> **Task to complete**: When you reach the line with "I will pursue" in the data below, begin printing lines exactly, and stop once the line with "You should look" has been printed.

================

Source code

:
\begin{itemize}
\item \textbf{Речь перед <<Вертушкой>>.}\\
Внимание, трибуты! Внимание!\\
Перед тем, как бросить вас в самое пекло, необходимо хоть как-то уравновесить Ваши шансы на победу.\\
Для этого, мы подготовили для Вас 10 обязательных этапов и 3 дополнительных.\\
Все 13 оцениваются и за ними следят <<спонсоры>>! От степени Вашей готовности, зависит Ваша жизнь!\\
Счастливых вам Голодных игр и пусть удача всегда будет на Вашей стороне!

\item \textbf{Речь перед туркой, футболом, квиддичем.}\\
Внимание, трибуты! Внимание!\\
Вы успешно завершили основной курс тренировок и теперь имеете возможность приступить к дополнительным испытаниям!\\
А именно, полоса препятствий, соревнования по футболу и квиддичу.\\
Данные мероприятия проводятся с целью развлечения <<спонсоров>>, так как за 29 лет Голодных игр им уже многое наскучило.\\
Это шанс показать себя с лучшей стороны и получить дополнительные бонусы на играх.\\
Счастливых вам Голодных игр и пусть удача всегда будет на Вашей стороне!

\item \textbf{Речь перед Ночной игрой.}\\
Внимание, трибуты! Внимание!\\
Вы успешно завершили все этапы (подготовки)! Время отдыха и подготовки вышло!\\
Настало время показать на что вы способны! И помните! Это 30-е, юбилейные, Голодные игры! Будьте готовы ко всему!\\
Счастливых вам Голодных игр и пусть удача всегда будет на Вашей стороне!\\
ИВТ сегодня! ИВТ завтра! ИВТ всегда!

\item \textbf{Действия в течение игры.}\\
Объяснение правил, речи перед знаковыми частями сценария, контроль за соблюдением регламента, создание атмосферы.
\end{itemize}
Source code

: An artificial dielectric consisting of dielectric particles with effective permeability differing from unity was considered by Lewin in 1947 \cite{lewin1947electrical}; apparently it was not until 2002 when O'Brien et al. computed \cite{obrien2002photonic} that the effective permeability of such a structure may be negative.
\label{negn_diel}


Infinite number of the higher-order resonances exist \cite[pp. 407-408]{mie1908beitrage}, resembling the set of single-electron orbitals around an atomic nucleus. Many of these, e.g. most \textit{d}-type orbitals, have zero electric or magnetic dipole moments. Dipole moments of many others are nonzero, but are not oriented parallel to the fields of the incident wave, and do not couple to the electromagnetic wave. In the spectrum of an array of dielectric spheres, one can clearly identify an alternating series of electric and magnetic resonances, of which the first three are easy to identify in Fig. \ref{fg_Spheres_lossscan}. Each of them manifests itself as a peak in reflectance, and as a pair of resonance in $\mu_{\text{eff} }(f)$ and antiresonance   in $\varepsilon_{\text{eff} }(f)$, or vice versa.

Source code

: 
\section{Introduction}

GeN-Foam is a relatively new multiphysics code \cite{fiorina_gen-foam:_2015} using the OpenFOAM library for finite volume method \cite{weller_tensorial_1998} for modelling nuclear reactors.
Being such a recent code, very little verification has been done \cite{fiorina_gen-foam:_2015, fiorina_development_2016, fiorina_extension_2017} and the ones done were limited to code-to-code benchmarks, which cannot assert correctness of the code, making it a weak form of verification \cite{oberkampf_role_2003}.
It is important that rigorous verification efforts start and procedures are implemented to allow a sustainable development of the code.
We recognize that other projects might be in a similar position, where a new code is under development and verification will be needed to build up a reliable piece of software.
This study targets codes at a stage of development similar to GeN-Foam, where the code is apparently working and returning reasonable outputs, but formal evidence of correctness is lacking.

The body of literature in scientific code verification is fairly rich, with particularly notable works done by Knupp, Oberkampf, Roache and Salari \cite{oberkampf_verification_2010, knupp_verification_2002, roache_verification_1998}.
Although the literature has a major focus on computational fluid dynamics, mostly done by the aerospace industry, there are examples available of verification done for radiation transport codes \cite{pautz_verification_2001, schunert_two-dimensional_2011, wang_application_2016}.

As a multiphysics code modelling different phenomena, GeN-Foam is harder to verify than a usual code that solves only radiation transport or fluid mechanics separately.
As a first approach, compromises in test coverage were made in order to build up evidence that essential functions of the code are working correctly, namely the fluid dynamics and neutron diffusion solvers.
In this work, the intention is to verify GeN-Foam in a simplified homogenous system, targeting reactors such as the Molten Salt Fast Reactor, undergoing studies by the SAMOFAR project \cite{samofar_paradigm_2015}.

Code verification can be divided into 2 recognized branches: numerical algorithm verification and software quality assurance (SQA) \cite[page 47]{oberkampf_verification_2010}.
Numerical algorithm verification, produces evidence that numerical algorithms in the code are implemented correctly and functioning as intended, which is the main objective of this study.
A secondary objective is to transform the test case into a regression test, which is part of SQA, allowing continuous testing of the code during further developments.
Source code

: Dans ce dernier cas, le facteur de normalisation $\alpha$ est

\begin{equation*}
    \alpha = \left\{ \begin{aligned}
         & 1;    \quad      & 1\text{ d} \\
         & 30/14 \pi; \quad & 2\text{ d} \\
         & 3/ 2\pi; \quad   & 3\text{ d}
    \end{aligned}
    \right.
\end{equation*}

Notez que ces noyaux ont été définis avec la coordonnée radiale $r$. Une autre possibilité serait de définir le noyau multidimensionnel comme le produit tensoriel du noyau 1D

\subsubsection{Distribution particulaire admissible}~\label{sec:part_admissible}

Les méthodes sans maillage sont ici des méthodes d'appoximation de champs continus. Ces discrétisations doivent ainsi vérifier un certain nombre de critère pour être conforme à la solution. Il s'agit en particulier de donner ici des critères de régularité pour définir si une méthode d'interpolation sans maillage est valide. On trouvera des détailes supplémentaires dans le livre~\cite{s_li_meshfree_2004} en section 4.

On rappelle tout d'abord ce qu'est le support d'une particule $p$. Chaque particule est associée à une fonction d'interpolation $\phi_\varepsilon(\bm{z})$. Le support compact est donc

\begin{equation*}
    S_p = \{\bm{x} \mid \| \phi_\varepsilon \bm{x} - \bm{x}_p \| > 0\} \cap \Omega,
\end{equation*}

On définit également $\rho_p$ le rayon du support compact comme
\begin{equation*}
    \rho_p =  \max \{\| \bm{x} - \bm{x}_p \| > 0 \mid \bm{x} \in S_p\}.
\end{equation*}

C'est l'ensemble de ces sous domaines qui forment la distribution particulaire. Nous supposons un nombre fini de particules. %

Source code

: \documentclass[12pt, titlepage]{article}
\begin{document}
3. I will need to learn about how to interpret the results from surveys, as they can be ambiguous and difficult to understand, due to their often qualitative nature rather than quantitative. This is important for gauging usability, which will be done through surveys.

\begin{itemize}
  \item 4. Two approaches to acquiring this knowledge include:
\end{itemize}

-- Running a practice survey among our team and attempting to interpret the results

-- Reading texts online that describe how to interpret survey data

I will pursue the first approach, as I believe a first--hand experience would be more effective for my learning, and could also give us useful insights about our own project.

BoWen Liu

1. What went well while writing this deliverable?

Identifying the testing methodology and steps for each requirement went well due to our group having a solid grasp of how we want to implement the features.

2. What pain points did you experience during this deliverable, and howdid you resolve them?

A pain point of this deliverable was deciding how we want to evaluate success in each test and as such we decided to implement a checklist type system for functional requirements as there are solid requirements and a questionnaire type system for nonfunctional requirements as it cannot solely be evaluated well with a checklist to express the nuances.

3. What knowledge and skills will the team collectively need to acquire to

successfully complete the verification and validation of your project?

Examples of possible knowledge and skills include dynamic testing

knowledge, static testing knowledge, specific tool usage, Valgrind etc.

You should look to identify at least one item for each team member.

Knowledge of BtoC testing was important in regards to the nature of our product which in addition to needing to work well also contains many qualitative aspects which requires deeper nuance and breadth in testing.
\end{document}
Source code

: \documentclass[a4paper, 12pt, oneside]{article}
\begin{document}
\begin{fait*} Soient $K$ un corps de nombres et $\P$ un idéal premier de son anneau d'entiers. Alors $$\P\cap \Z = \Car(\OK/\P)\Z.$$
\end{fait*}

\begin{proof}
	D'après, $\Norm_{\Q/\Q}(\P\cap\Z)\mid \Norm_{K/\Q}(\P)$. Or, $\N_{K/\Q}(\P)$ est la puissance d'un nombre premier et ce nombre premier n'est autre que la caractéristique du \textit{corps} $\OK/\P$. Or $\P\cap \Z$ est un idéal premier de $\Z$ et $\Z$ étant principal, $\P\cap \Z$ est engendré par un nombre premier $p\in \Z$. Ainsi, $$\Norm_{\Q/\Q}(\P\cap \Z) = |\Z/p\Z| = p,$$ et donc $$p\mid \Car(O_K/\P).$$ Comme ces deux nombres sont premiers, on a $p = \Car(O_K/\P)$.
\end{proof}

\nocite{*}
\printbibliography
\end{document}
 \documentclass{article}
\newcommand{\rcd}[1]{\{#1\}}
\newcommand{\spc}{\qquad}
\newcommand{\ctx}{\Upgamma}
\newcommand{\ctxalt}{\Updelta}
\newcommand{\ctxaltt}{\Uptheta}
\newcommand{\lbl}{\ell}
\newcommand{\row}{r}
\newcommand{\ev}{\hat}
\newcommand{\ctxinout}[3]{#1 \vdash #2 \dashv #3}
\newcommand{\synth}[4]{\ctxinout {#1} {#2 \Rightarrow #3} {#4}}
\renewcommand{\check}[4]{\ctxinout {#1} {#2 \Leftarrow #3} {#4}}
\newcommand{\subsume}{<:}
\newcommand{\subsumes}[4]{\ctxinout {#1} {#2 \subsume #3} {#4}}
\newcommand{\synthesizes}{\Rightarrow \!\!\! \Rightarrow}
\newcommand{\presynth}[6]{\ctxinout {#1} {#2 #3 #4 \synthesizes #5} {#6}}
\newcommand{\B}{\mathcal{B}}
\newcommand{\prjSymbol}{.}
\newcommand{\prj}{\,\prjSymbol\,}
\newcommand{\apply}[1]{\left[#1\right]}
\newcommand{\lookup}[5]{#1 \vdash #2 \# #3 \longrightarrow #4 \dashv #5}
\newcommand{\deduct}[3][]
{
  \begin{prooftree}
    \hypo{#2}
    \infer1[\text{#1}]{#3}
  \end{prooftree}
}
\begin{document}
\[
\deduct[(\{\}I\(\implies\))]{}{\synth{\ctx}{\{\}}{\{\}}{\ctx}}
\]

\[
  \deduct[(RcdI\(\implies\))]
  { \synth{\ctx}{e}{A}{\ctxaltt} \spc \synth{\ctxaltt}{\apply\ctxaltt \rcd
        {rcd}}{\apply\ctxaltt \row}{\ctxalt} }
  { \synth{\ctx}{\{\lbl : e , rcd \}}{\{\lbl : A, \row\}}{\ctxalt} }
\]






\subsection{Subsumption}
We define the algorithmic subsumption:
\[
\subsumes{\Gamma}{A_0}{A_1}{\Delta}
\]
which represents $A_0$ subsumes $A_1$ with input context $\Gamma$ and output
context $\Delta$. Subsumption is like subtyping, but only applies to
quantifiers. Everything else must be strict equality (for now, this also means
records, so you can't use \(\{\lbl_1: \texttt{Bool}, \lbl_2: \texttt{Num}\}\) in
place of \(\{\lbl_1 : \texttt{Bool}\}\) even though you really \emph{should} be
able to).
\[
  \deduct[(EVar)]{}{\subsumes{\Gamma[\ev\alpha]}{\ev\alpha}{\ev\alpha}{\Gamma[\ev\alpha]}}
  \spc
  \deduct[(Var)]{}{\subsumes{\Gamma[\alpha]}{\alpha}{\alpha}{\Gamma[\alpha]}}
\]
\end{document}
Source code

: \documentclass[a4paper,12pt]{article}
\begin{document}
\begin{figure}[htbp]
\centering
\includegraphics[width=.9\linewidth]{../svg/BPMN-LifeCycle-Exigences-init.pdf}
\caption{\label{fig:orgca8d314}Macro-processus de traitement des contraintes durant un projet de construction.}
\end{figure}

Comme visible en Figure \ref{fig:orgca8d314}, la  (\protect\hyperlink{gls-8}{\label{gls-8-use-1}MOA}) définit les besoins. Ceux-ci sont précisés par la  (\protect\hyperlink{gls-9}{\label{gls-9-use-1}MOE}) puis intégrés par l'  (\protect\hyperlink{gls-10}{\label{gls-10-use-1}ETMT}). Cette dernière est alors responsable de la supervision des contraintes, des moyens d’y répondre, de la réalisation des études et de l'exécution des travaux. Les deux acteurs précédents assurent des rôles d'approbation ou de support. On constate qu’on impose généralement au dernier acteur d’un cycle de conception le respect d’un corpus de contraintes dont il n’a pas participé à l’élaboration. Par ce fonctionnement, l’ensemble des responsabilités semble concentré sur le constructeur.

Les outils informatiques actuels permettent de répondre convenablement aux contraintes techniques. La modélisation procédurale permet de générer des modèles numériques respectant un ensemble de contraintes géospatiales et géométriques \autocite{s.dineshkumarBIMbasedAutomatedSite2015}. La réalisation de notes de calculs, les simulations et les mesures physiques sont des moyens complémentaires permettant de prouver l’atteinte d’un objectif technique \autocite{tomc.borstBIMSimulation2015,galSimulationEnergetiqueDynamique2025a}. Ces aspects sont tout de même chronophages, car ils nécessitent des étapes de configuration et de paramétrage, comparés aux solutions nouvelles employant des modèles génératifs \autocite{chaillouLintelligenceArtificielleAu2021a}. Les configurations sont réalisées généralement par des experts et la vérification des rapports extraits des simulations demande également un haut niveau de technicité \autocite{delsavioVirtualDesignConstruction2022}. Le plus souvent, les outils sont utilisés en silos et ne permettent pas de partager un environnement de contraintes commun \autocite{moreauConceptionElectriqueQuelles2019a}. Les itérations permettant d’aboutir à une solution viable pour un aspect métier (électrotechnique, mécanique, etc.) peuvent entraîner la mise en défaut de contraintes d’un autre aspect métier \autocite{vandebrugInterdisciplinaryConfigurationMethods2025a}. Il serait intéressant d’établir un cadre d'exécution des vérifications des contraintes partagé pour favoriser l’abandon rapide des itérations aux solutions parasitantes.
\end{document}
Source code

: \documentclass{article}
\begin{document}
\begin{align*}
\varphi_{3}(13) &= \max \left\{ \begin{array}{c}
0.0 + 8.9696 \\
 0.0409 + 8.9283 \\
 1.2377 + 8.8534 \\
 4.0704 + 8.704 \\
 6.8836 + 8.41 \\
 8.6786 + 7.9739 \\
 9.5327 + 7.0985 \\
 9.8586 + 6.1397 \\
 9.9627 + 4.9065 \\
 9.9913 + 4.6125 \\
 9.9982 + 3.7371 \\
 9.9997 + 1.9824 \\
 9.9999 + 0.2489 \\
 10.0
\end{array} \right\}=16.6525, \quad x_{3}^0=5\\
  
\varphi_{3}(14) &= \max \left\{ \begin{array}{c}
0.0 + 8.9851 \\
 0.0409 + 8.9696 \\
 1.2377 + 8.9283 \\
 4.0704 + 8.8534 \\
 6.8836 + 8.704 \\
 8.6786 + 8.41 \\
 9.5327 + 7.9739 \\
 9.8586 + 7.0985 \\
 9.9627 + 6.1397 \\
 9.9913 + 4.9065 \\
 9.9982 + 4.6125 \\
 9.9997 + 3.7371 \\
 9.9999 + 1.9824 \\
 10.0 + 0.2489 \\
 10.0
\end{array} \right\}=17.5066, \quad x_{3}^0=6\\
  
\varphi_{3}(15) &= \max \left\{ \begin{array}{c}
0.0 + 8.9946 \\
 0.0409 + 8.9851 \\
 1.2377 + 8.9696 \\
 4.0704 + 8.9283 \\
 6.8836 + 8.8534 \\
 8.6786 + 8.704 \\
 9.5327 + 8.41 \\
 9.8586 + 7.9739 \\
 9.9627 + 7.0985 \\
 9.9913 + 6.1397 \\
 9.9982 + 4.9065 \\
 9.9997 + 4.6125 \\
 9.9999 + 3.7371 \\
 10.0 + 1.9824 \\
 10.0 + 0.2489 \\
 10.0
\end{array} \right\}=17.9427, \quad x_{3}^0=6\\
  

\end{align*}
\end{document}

================

> **Task output**:
I will pursue the first approach, as I believe a first--hand experience would be more effective for my learning, and could also give us useful insights about our own project.

BoWen Liu

1. What went well while writing this deliverable?

Identifying the testing methodology and steps for each requirement went well due to our group having a solid grasp of how we want to implement the features.

2. What pain points did you experience during this deliverable, and howdid you resolve them?

A pain point of this deliverable was deciding how we want to evaluate success in each test and as such we decided to implement a checklist type system for functional requirements as there are solid requirements and a questionnaire type system for nonfunctional requirements as it cannot solely be evaluated well with a checklist to express the nuances.

3. What knowledge and skills will the team collectively need to acquire to

successfully complete the verification and validation of your project?

Examples of possible knowledge and skills include dynamic testing

knowledge, static testing knowledge, specific tool usage, Valgrind etc.

You should look to identify at least one item for each team member.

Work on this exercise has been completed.